Texte intégral
RÉPUBLIQUE FRANÇAISE
AU NOM DU PEUPLE FRANÇAIS
COUR D'APPEL DE PARIS
L. 742-1 et suivants du Code de l'entrée et du séjour
des étrangers et du droit d'asile
ORDONNANCE DU 16 NOVEMBRE 2022
(1 pages)
Numéro d'inscription au répertoire général et de décision : B N° RG 22/03739 - N° Portalis 35L7-V-B7G-CGUOI
Décision déférée : ordonnance rendue le 14 novembre 2022, à 12h27, par le juge des libertés et de la détention du tribunal judiciaire de Evry
Nous, Baya Bacha, conseillère à la cour d'appel de Paris, agissant par délégation du premier président de cette cour, assistée de Roxanne Therasse, greffière aux débats et au prononcé de l'ordonnance,
APPELANT :
M. [V] [P] se disant à l'audience [S] [U], né le 10 avril 2001 à [Localité 2] (Libye)
né le 10 avril 1999 à [Localité 1], de nationalité algérienne se disant à l'audience être né le 10 avril 1995 à [Localité 3] au Maroc
RETENU au centre de rétention : [Localité 4]

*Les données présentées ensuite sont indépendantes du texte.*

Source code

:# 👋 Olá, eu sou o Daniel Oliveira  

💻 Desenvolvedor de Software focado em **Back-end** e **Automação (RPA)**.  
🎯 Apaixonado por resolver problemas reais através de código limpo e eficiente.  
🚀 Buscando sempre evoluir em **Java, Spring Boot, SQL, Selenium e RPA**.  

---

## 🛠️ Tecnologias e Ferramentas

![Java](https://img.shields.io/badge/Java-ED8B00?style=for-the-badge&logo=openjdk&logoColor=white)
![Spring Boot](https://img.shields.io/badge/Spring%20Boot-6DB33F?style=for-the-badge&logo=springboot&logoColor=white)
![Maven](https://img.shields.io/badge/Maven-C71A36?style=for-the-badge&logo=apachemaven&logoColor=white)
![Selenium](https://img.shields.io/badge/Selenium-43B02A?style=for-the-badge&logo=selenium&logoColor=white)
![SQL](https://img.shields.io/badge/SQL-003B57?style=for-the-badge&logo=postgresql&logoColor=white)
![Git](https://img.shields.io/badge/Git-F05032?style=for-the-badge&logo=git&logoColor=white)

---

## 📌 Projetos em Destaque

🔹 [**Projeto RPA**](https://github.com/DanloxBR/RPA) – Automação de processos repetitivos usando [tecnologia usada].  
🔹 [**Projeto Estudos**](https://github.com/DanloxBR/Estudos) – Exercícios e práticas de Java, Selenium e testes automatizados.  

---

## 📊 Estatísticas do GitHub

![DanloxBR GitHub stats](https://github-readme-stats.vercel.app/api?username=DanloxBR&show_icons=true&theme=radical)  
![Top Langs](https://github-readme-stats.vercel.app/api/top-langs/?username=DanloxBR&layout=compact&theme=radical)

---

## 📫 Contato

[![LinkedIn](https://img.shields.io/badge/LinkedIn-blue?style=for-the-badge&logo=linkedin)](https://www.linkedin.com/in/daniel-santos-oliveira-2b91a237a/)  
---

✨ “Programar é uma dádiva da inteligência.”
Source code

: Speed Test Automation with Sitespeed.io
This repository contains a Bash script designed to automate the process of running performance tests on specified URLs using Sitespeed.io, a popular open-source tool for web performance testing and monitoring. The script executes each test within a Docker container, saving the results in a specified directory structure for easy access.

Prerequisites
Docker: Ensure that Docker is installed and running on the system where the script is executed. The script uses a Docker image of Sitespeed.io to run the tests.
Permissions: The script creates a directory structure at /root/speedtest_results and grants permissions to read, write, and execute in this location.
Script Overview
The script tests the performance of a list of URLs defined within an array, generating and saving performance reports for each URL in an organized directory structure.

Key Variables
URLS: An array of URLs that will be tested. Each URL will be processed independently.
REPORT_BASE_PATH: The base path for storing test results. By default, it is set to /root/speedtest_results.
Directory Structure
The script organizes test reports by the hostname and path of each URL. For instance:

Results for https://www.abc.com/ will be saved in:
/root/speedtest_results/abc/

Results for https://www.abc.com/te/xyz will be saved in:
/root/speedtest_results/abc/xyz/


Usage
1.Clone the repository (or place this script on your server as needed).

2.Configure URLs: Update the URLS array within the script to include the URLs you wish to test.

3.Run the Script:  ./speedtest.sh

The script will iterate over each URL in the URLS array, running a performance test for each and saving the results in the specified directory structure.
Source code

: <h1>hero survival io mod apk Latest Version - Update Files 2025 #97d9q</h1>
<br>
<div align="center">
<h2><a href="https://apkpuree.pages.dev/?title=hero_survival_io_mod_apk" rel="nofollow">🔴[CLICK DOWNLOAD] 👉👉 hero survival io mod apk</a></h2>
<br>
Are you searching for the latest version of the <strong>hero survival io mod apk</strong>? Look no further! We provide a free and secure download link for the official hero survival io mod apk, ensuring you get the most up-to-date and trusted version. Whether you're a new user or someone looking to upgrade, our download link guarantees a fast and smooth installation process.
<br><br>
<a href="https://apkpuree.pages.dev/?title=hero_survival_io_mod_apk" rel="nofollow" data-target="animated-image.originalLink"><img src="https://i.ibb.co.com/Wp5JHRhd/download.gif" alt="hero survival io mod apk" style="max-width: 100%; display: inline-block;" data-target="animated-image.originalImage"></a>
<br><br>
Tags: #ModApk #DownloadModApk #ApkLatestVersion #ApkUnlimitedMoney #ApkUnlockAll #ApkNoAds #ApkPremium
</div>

assisté de Me Sophie Weinberg, avocat au barreau de Paris subsitué à l'audience par Me Ruben Garcia, avocat au barreau de Paris et de Mme [R] [C] (Interprète en arabe) tout au long de la procédure devant la cour et lors de la notification de la présente ordonnance, serment préalablement prêté
INTIMÉ :
LE PRÉFET DE LA SEINE-SAINT-DENIS
représenté par Me Sophie Schwilden du groupement Gabet / Schwilden, avocats au barreau de la Seine-Saint-Denis
MINISTÈRE PUBLIC, avisé de la date et de l'heure de l'audience
ORDONNANCE :
- contradictoire
- prononcée en audience publique
- Vu l'ordonnance du 14 novembre 2022 du juge des libertés et de la détention du tribunal judiciaire de Evry ordonnant la prolongation de la rétention de l'intéressé pour une durée de quinze jours supplémentaires à compter du 13 novembre 2022, jusqu'au 28 novembre 2022 au centre d'hébergement du CRA de Palaiseau ou dans tout autre centre d'hébergement ne dépendant pas de l'administration pénitentiaire ;
- Vu l'appel motivé interjeté le 14 novembre 2022, à 15h51, par M. [V] [P] se disant [S] [U] ;
- Vu les pièces adressées par le conseil de M. [V] [P] se disant [S] [U] le 16 novembre 2022 à 09h56 et à 10h00 ;
- Après avoir entendu les observations :
- de M. [V] [P] se disant [S] [U], assisté de son avocat, qui demande l'infirmation de l'ordonnance ;
- du conseil du préfet de la Seine-Saint-Denis tendant à la confirmation de l'ordonnance ;
SUR QUOI,
C'est par une analyse circonstanciée et des motifs particulièrement pertinents qu'il convient d'adopter que le premier juge a statué sur les moyens de fond soulevés devant lui et repris lors de la présente audience, sans qu'il soit nécessaire d'apporter quelque observation ; y ajoutant sur les moyens tirés :
- du caractére déloyal de la procédure et l'insuffisance des diligences entreprises, s'il est établi par les pièces de procédure que des photographies et les empreintes ont été transmises au consulat d'Algérie le 13 septembre 2022, il ne saurait être tenu grief à l'administration d'une quelconque déloyauté dès lors qu'il lui appartient de transmettre aux autorités étrangères tous éléments susceptibles d'être exploités de façon à permettre l'identification de l'intéressé ; que comme l'indique à juste titre le premier juge, de nouvelles empreintes sous le format NIST étaient nécessaires et sollicitées par les autorités étrangères à qui elles ont été transmises de sorte qu'aucun défaut de diligence ne peut être reproché à l'administration ; le moyen est rejeté.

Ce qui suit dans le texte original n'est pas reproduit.